Fidesz came to power originally on an anti-socialist platform, vowing to get rid of the remnant bits of the prior communist system, which had settled into the same kind of semi-kleptocratic mode as in most of the former Soviet states and its satellites. That they did, but not to bring an end to corruption, let alone authoritarianism, but rather to partake themselves instead. After coming into power, Fidesz rewrote the constitution, in ways large and small to entrench their own power, and has since continued a campaign of extremely effective, gradual, and often surreptitious legislation to cement its advantages. Gerrymandering is now standard procedure, which when combined with the winner-take-all districts creates the opportunity to win overwhelming majorities in parliament founded on very thin electoral pluralities. Small parties can not win any more, but are also prohibited from combining with other small parties into election list coalitions.

The courts were remade by putting them under the control of a political appointee- the president of the National Judicial Office. This president is appointed by parliament, and in turn appoints, promotes, and runs the operations and budget of the whole judicial system. Needless to say, it is heavily influenced by the now Fidesz-controlled parliament and executive.

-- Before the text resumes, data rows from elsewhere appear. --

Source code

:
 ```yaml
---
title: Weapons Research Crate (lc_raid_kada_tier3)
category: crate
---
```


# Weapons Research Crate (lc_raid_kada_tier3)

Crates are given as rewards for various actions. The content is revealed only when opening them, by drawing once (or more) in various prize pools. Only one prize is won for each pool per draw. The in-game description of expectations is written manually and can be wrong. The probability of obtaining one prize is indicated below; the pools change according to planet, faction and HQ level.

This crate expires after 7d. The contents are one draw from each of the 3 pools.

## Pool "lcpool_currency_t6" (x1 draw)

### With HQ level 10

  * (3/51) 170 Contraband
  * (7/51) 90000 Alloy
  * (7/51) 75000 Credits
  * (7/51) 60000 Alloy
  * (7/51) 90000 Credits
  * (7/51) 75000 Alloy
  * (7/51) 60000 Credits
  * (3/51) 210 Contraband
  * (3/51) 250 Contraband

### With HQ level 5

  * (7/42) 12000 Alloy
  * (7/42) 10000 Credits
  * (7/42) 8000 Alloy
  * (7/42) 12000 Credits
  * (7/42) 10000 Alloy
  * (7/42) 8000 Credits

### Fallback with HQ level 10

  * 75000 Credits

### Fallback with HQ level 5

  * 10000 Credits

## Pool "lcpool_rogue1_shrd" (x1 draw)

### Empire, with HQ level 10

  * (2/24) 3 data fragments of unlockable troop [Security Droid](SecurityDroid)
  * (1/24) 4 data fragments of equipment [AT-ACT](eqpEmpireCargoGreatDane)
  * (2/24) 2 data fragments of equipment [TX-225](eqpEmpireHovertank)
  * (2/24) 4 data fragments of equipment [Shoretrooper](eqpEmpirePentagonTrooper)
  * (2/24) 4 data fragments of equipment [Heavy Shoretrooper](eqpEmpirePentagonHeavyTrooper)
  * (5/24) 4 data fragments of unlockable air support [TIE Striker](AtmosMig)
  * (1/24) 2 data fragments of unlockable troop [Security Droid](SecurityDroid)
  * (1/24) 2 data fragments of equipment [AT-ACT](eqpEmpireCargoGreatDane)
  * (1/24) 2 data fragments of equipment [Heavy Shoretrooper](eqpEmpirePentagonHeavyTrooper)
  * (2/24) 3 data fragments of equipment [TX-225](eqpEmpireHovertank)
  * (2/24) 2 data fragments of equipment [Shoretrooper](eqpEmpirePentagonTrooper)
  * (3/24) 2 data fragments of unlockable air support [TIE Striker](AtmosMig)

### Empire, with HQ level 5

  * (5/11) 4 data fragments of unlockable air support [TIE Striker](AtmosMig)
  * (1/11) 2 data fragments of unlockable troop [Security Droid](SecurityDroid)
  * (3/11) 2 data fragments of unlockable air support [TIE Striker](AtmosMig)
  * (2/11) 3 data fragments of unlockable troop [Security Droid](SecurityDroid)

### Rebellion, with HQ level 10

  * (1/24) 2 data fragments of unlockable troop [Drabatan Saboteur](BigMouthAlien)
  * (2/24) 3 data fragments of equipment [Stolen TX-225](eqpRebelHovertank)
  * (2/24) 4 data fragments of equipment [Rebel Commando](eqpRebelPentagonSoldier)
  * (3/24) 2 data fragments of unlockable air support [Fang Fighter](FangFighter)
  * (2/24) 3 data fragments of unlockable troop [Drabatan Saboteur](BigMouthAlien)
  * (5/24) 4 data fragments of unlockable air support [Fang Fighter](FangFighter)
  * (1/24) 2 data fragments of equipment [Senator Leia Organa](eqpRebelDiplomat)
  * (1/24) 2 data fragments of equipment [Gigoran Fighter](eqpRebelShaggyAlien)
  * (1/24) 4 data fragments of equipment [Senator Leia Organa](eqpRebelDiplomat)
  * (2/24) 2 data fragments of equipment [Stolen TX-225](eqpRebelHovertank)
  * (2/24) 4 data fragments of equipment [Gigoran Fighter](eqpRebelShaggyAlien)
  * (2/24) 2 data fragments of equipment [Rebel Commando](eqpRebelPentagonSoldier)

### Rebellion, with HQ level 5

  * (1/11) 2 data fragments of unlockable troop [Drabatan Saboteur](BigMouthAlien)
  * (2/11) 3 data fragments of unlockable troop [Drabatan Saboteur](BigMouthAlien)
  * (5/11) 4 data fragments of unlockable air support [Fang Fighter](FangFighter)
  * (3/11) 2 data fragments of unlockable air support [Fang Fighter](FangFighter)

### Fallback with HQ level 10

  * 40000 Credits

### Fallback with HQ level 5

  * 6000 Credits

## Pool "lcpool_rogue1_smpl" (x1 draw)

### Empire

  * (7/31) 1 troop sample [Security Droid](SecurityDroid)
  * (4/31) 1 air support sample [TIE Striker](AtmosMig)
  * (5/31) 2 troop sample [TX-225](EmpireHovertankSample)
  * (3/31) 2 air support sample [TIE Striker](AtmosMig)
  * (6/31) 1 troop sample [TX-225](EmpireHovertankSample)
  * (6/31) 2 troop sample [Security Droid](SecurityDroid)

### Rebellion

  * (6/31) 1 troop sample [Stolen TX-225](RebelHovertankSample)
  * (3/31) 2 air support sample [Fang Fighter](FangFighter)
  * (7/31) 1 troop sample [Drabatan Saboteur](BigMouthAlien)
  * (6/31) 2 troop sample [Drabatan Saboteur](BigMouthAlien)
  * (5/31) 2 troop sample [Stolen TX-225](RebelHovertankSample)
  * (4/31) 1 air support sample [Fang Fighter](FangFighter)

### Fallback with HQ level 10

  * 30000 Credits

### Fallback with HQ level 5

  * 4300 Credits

The media has been remade by gradual pressure on independent media owners to sell to Fidesz-friendly interests, which now control 90% of the country's media. Government advertising buys were strategically placed with friendly outlets, and government run media was put under direct political control. A Russian inspired "security" law was passed to outlaw ill-defined criticism of the state, public morality, or "imbalance" of coverage, answerable naturally to a parliamentary-appointed body, rather than the courts. Imagine if in the second Trump administration, PBS and NPR were put under political control and given a "FOX" makeover. 


Hungary is now effectively a one-party authoritarian state with managed elections. We are not far off. To see the battle of titanic interests and billionaires now openly showering money on favored candidates, and extending their tentacles down to the school board level, is sickening. The Republican party has partnered with Heritage foundation to offer an openly Orbanist plan for the second Trump administration. The court system has already re-written our constitution in extensive ways over the last four years, without an amendment being passed, or even proposed. The antics of Judge Eileen Cannon show that very little may remain of the rule of law if it is left in the hands of partisan extremists.

And our media is in even more perilous condition, with the relentless lying of FOX, Sinclair, and their ecosystem. The Republican convention just past was a pageant of lies and grift, betokening the criminal enterprise that party has turned into. Headed by their adored, and now divine, leader who is not just a felon and business fraud, but rapist and insurrectionist as well. But no matter. With enough money, and enough shamelessness, anything is possible.